Monitoring your copy of FeatureHub

FeatureHub uses the industry standard Prometheus standard for metrics. Each of the different services (the Management Repository, Edge and Dacha) all provide metric endpoints at /metrics to allow you to setup how you would like to monitor.

We would like to include some standard Grafana dashboards as well at some point, and some recommended alerts.

In this document we will go through each of the services, starting with a section on what is common for all the services.

Party Server, Party-Server-ish and Edge-REST are an amalgam of MR, Dacha and Edge in different forms, so if you are running Party Server or Party-Server-ish, you will have the combined metrics available to you. Edge-Rest exposes Edge metrics.

Common Metrics

All applications have the ability to set an endpoint specifically for metrics and health checks. It is recommended you use a different port to the one you expose to the outside world so the outside world does not perform metrics checks or health checks on your server instances.

The configuration setting is metrics.port and the endpoint is /metrics

Logging metrics

All log levels have Counters associated with them, so:

Metric

Type

loglevel_trace

Counter

loglevel_debug

Counter

loglevel_info

Counter

loglevel_warn

Counter

loglevel_error

Counter

A recommended metric is to alert on error level logs, you should not have any.

REST API endpoints metrics

All API endpoints have Histogram metric around them The names of the endpoints are derived from the operationId’s in the OpenAPI document, and will not have a prefix unless you specify the system property or environment variable of `prometheus.jersey.prefix.

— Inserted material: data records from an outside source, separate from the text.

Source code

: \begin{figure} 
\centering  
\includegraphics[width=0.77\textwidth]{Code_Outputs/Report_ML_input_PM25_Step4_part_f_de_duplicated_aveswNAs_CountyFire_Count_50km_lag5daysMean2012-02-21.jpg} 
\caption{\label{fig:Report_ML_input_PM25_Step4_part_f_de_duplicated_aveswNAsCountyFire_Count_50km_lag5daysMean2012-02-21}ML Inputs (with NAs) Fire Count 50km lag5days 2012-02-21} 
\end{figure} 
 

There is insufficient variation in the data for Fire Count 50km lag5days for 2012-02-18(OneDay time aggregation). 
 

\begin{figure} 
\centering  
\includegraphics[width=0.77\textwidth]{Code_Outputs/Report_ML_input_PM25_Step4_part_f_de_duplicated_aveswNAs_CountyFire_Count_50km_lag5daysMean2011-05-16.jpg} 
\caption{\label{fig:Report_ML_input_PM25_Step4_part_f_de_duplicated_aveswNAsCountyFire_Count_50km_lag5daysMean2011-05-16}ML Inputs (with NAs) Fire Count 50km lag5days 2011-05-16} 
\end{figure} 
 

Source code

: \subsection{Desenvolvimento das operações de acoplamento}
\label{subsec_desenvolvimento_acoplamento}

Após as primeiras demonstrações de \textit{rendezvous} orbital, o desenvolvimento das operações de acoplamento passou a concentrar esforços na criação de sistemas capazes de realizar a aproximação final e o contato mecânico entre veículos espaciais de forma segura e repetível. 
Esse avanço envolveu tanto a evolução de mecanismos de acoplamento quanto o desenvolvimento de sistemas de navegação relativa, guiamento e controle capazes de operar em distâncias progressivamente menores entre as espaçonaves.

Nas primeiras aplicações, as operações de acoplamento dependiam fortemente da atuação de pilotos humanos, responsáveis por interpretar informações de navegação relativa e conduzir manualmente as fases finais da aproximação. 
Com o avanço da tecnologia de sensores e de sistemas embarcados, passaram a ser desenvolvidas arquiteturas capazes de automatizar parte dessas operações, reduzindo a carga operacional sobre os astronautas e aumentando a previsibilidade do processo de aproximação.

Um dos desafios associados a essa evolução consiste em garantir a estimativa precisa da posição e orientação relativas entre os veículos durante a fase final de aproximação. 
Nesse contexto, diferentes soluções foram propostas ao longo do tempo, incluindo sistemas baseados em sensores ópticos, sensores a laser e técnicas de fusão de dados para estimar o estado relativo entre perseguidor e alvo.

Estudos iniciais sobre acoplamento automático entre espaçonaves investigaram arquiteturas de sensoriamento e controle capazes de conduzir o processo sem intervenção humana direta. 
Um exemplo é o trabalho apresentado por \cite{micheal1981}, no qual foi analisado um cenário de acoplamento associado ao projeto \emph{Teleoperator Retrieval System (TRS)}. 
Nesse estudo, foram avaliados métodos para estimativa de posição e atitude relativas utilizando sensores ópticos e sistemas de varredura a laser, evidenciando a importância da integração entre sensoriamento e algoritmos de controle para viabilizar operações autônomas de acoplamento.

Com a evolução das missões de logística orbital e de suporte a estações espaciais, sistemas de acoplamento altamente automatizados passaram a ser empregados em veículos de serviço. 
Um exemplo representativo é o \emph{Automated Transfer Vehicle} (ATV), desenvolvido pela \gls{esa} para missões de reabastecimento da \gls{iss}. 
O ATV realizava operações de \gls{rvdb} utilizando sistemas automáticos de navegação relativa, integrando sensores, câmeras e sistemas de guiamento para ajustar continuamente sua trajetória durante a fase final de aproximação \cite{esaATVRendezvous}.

For example, if you wanted to create a metric around the login method in case of repeated attempts at logging in, then looking at the metrics you would see this:

# HELP login_histogram Login to Feature Hub Histogram
# TYPE login_histogram histogram
login_histogram_bucket{le="0.005",} 0.0
login_histogram_bucket{le="0.01",} 0.0
login_histogram_bucket{le="0.025",} 0.0
login_histogram_bucket{le="0.05",} 0.0
login_histogram_bucket{le="0.075",} 0.0
login_histogram_bucket{le="0.1",} 0.0
login_histogram_bucket{le="0.25",} 1.0
login_histogram_bucket{le="0.5",} 1.0
login_histogram_bucket{le="0.75",} 1.0
login_histogram_bucket{le="1.0",} 1.0
login_histogram_bucket{le="2.5",} 1.0
login_histogram_bucket{le="5.0",} 1.0
login_histogram_bucket{le="7.5",} 1.0
login_histogram_bucket{le="10.0",} 1.0
login_histogram_bucket{le="+Inf",} 1.0
login_histogram_count 1.0
login_histogram_sum 0.132269205

Furthermore, this metric also counts the number of 2xx, 3xx, 4xx and 5xx endpoint responses that occur from your API endpoints, allowing you to put alerts to see if there is an usual trend in these metrics.

Metric

Type

Name

2xx response count

Counter

response_2xx_total

3xx response count

Counter

response_3xx_total

4xx response count

Counter

response_4xx_total

5xx response count

Counter

response_5xx_total

JVM Metrics

The Java Virtual Machine also exposes a collection of potentially useful metrics for each process that will allow you to monitor what is happening.

Metric

Type

Name

The number of objects waiting in the finalizer queue.

Gauge

jvm_memory_objects_pending_finalization

Used bytes of a given JVM memory area.

Gauge

jvm_memory_bytes_used

Committed (bytes) of a given JVM memory area.

Gauge

jvm_memory_bytes_committed

Max (bytes) of a given JVM memory area. (1)

Gauge

jvm_memory_bytes_max (}

Initial bytes of a given JVM memory area. (1)

Gauge

jvm_memory_bytes_init

Used bytes of a given JVM memory pool (2)

Gauge

jvm_memory_pool_bytes_used

Max bytes of a given JVM memory pool. (2)

Gauge

jvm_memory_pool_bytes_max

Initial bytes of a given JVM memory pool (2)

Gauge

jvm_memory_pool_bytes_init

Used bytes after last collection of a given JVM memory pool. (2)

Gauge

jvm_memory_pool_collection_used_bytes (3)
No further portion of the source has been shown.